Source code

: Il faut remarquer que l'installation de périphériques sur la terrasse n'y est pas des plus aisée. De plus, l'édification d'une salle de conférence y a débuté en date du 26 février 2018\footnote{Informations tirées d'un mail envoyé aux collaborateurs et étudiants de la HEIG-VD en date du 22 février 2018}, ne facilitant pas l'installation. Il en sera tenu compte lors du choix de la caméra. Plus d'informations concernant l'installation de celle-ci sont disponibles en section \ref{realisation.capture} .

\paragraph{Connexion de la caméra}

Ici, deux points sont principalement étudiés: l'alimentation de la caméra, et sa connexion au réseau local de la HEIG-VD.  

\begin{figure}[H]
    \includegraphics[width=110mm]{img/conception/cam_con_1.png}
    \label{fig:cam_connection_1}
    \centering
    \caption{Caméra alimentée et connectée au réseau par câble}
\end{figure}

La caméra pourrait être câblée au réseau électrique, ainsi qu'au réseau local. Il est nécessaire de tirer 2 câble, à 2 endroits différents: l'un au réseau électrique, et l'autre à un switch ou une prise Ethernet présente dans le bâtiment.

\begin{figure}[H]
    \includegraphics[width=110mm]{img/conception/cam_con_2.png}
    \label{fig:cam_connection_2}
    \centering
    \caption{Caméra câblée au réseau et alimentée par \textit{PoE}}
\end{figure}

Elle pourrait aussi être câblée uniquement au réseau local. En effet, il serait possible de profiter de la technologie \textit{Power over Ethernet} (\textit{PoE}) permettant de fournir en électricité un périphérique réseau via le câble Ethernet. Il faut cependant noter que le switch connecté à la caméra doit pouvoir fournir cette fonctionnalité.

Required work. Using the listing above, print every entry exactly.

Response to this task.
Source code

: Il faut remarquer que l'installation de périphériques sur la terrasse n'y est pas des plus aisée. De plus, l'édification d'une salle de conférence y a débuté en date du 26 février 2018\footnote{Informations tirées d'un mail envoyé aux collaborateurs et étudiants de la HEIG-VD en date du 22 février 2018}, ne facilitant pas l'installation. Il en sera tenu compte lors du choix de la caméra. Plus d'informations concernant l'installation de celle-ci sont disponibles en section \ref{realisation.capture} .

\paragraph{Connexion de la caméra}

Ici, deux points sont principalement étudiés: l'alimentation de la caméra, et sa connexion au réseau local de la HEIG-VD.  

\begin{figure}[H]
    \includegraphics[width=110mm]{img/conception/cam_con_1.png}
    \label{fig:cam_connection_1}
    \centering
    \caption{Caméra alimentée et connectée au réseau par câble}
\end{figure}

La caméra pourrait être câblée au réseau électrique, ainsi qu'au réseau local. Il est nécessaire de tirer 2 câble, à 2 endroits différents: l'un au réseau électrique, et l'autre à un switch ou une prise Ethernet présente dans le bâtiment.

\begin{figure}[H]
    \includegraphics[width=110mm]{img/conception/cam_con_2.png}
    \label{fig:cam_connection_2}
    \centering
    \caption{Caméra câblée au réseau et alimentée par \textit{PoE}}
\end{figure}

Elle pourrait aussi être câblée uniquement au réseau local. En effet, il serait possible de profiter de la technologie \textit{Power over Ethernet} (\textit{PoE}) permettant de fournir en électricité un périphérique réseau via le câble Ethernet. Il faut cependant noter que le switch connecté à la caméra doit pouvoir fournir cette fonctionnalité.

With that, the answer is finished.